So we stand in this huge gay line to meet her after the show just to get a little gag gift for a guy we have become friendly with but still hardly know. I suddenly felt like a 12 year old girl. They are selling T-shirts and CDs and pictures of her. I didn't realize I had to buy something so she could sign it. I thought she could just sign my receipt I got from an ATM earlier in the day. My little gag was becoming pricey. I decided to buy the cheapest thing they had, a postcard. It was about 7 bucks. Nice.

It was now our turn to say hi to her. It was very awkward. There were lots of people around us taking pictures. The guys before us were saying things to her like, "You were so amazing tonight" and "You meant a lot to me when I was growing up. Your music helped me get through some difficult times." I'm thinking, "Only in My Dreams" was therapeutic for you? It never really spoke to me quite like that. A couple bong hits usually did the trick.

I could care less about celebrity, any form of it (A-list, D-list, whatever). It just doesn't appeal to me. We're all just people. Well, at least most of us are.

I didn't know what to say after what those guys so passionately said, so I looked at her and just said, "My friend Pam has a nose similar to yours." She tilted her head as if confused and said, "Oh, that poor thing." "No, no, no. Your nose looks great. They just look similar." Okay, this has now gotten beyond weird.

I handed her the postcard and said, "Can you make this out to Mike?" "Of course," she says sweetly. She begins writing. We take a photo with her. She hands me the signed postcard. We walk away.

I read what she wrote. "Mike, so glad we met, Deborah Gibson." Um, no, Miss Debbie. I am not Mike. You did not meet Mike. You totally fucked up my gag gift Debbie Gibson. I'm really pissed at you right now Debbie Gibson. I thought about going back so she could cross that out and write something else, but realized I had already invested too much time in this silly li'l souvenir. I will just let it go. So I did. It's the thought that counts. Got it?

I have yet to give it to Mike. He better freakin' appreciate it.

Debbie
What the hell am I doing here? Please kill me.

Posted by durban bud at 07:15 AM | Comments (7)

September 14, 2005

Suitcase Sally / The Night the Lights Went Out in Sitges

Suitcase Sally

VillefranceMy friend Ira (on the right) needs his own sitcom. Things happen to him that really need to be written into a teleplay.
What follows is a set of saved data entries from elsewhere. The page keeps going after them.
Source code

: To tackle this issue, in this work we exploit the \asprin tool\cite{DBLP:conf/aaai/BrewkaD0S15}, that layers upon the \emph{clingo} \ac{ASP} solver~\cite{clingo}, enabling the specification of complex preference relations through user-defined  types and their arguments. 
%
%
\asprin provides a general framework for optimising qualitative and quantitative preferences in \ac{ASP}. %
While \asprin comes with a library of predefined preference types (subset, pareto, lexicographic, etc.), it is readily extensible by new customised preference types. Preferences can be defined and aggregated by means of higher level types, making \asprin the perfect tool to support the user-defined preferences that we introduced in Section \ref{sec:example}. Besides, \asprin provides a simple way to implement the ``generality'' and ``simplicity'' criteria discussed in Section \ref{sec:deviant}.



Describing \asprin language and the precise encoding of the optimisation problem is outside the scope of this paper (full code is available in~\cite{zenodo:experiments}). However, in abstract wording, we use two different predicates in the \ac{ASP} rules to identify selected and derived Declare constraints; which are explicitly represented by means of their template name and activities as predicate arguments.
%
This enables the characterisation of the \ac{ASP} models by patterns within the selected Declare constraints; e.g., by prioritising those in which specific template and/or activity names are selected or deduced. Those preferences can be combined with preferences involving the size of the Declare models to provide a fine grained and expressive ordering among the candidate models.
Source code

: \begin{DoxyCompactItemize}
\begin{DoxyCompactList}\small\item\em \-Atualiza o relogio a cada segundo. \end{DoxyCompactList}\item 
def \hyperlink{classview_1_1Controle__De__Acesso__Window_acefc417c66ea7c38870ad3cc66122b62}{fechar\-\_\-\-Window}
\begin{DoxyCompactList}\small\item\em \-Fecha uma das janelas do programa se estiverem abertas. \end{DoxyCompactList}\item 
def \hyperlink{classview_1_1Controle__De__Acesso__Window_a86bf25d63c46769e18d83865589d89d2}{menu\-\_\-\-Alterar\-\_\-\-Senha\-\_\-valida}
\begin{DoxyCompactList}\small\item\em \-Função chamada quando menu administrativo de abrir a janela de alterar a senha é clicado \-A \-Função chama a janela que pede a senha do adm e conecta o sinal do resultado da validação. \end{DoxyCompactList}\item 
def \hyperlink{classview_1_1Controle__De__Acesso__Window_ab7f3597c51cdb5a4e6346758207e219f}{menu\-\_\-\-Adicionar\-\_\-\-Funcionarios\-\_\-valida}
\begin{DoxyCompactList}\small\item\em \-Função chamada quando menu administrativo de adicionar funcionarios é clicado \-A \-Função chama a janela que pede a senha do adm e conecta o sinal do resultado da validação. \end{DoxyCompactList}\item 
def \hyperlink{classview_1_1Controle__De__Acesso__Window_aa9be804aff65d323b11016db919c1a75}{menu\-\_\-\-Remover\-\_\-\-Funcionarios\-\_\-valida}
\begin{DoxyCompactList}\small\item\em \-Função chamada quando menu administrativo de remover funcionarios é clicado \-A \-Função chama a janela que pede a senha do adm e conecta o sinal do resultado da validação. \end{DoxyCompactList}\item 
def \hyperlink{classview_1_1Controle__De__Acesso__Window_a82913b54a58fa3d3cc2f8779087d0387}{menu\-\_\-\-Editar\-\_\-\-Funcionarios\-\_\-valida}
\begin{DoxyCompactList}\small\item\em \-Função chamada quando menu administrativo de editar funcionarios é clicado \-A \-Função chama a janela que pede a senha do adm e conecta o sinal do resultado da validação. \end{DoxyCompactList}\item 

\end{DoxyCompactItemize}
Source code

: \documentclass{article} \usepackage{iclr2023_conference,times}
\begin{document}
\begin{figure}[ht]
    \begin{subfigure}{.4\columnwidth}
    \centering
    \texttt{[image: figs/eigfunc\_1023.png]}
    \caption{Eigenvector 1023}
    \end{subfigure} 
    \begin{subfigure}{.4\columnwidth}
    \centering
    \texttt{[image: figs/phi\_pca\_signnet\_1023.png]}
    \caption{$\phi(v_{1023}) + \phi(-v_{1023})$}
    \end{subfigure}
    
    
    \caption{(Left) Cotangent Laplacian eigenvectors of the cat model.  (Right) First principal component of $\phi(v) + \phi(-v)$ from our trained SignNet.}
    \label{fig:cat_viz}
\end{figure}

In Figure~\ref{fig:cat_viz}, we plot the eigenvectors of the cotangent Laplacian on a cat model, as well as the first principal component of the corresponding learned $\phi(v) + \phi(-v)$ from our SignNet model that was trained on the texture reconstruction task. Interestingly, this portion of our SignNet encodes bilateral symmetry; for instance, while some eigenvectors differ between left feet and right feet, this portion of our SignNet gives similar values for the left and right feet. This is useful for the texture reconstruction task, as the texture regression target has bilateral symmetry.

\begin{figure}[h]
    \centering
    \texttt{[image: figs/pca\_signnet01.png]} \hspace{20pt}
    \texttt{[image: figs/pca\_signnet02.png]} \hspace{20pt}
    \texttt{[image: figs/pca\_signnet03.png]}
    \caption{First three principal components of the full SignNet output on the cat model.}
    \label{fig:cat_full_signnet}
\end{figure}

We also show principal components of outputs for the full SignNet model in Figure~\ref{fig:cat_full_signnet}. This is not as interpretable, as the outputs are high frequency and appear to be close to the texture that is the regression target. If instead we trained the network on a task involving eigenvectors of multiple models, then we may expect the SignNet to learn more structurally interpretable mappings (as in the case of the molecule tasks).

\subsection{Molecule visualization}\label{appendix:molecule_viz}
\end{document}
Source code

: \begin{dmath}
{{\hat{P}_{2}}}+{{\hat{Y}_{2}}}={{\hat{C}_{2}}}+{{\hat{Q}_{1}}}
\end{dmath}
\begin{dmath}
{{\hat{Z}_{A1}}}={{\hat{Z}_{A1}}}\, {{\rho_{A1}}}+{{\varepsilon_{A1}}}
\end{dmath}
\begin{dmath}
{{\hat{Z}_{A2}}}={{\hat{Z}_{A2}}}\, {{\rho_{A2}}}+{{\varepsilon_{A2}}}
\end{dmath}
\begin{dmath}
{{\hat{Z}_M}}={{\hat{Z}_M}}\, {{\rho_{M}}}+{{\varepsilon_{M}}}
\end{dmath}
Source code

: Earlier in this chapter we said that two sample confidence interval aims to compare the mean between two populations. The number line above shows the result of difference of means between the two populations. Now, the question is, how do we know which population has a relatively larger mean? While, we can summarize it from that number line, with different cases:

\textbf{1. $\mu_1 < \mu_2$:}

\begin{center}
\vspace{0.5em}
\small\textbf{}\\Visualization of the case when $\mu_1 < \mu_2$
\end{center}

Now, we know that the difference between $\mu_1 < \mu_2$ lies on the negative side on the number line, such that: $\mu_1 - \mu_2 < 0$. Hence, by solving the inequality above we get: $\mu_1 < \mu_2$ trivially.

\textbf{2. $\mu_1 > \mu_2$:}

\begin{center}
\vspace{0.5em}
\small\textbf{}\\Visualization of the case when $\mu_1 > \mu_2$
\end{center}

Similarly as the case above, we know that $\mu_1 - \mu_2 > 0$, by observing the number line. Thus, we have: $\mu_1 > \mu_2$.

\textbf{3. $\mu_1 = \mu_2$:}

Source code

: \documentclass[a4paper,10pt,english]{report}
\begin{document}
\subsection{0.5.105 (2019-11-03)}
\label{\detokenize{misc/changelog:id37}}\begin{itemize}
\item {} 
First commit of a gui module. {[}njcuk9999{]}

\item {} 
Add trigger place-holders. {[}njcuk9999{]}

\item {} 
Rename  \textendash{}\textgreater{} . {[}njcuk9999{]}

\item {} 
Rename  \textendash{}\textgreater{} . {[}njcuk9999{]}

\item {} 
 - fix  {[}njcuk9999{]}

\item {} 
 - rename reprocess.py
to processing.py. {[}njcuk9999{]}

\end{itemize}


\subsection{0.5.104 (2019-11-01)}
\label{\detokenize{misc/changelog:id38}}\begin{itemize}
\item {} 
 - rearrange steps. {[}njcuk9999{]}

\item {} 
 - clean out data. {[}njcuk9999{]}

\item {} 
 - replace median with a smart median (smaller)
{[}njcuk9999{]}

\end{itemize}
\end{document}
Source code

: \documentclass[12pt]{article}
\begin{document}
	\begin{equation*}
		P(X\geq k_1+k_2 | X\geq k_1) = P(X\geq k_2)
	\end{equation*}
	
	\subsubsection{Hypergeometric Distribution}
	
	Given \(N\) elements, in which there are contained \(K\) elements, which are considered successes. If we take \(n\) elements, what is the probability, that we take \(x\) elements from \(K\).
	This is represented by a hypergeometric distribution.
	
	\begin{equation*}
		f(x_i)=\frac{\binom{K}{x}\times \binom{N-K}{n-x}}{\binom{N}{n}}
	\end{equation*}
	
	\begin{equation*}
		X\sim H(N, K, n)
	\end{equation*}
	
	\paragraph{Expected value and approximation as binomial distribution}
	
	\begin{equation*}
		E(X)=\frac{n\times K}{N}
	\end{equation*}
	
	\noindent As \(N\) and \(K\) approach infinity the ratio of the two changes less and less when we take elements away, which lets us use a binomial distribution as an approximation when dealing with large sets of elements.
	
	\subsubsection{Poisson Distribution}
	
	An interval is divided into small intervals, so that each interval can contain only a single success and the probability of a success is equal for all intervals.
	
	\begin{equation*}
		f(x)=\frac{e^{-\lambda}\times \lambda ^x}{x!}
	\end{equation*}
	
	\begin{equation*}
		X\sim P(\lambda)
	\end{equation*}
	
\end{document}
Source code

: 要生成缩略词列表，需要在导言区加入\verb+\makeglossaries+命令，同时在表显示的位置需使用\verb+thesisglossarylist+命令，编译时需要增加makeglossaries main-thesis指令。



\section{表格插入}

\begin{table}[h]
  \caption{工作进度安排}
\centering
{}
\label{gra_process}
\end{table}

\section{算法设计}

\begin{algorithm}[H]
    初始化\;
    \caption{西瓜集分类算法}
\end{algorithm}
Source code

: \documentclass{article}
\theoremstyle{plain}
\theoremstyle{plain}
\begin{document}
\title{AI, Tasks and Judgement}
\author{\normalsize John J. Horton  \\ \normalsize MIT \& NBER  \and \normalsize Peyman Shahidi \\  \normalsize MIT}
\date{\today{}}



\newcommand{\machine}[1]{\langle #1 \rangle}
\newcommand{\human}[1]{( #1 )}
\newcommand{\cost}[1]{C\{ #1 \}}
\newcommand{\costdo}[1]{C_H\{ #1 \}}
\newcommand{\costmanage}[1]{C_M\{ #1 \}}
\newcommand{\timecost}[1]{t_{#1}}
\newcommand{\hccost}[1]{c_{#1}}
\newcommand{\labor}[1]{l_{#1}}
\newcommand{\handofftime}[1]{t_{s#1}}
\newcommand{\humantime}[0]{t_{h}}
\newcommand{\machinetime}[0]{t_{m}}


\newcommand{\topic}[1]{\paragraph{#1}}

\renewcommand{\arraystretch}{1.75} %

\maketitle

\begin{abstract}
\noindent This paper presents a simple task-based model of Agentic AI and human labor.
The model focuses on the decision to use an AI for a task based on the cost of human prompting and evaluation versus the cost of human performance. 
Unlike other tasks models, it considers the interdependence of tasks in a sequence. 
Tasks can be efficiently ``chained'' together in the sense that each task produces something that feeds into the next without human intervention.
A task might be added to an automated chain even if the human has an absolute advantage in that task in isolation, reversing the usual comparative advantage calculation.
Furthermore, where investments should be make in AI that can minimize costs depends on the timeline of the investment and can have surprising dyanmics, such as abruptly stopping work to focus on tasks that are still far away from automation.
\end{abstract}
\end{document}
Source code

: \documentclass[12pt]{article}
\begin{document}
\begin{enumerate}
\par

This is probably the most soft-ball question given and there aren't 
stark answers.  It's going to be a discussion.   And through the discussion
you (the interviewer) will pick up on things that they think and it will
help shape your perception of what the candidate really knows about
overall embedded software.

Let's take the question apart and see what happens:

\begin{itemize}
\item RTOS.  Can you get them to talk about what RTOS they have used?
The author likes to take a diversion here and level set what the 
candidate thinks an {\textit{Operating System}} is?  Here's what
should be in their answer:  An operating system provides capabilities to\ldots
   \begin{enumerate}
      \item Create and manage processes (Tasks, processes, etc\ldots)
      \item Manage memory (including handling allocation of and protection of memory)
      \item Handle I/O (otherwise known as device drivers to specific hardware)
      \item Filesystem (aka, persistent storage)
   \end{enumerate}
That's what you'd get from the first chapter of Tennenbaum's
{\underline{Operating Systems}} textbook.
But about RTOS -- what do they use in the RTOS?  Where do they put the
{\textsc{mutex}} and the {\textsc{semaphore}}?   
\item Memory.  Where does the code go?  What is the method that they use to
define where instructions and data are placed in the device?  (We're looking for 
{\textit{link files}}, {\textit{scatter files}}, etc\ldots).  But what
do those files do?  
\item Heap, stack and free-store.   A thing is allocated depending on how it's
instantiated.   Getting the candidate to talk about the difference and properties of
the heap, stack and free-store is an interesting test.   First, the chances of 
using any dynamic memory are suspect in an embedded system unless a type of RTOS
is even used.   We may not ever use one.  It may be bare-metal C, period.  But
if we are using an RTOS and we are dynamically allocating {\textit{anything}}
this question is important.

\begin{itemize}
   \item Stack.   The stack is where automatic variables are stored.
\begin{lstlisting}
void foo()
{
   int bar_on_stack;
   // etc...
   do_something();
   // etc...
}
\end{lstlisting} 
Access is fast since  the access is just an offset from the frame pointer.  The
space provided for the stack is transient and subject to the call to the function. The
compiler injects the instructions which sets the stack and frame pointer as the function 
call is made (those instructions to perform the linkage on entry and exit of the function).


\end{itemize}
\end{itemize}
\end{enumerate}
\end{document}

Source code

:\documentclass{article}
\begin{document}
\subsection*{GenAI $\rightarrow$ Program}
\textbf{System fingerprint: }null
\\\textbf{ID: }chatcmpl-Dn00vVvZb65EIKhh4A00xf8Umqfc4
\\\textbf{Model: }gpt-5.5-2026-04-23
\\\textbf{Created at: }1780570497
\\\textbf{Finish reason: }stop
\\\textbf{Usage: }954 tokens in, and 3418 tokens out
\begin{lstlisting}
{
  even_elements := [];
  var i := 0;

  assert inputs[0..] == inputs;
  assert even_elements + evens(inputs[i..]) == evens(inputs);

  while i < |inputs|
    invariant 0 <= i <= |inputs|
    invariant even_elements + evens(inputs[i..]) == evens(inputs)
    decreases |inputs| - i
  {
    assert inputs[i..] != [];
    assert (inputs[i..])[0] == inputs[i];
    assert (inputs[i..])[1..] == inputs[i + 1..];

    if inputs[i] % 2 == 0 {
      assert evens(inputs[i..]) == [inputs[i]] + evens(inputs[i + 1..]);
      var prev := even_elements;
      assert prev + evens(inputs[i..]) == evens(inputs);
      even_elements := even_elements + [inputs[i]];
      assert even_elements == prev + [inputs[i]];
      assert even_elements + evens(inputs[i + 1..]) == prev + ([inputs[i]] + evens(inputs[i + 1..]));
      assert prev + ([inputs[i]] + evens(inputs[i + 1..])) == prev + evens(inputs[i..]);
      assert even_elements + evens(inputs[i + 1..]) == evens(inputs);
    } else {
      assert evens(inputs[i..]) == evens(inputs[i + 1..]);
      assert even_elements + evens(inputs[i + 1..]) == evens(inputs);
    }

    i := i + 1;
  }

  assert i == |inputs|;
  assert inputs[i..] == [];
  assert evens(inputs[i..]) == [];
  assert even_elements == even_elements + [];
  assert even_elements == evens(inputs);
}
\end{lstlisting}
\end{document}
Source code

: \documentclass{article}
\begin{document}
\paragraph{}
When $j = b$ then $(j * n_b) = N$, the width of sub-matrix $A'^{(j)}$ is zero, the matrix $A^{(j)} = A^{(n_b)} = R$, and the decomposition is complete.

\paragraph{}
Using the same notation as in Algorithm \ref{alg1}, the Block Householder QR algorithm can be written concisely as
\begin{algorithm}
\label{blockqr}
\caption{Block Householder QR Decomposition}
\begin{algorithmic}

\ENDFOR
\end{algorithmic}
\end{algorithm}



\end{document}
Anyway, as we were loading up our bags to head to the airport for our long excursion, Ira began freaking out when he noticed Rob and I had only brought one suitcase each. We've been to Europe before and don't really like or need to lug around a lot of bags. One big bag is perfect for us. We just took the essentials. Some of our clothing could be worn more than once and/or washed while we were there. Not a big deal.

Well, Suitcase Sally started to freak. "Oh my God! I knew I packed too much! I'm so embarrassed." As he popped the trunk open to put our bags in we saw what he meant. The music from the shower scene in Psycho suddenly played in my head. There, before us, were the largest bags we had ever seen. Apparently, he thought he was traveling on a revival of Madonna's entire Drowned World tour or something. They were also bright red. Ira is a person of one. We weren't quite sure why he felt he needed so many bags. I could picture The Waltons or The Jacksons or The Wayans family packing that much, but again, it was just Ira, party of one.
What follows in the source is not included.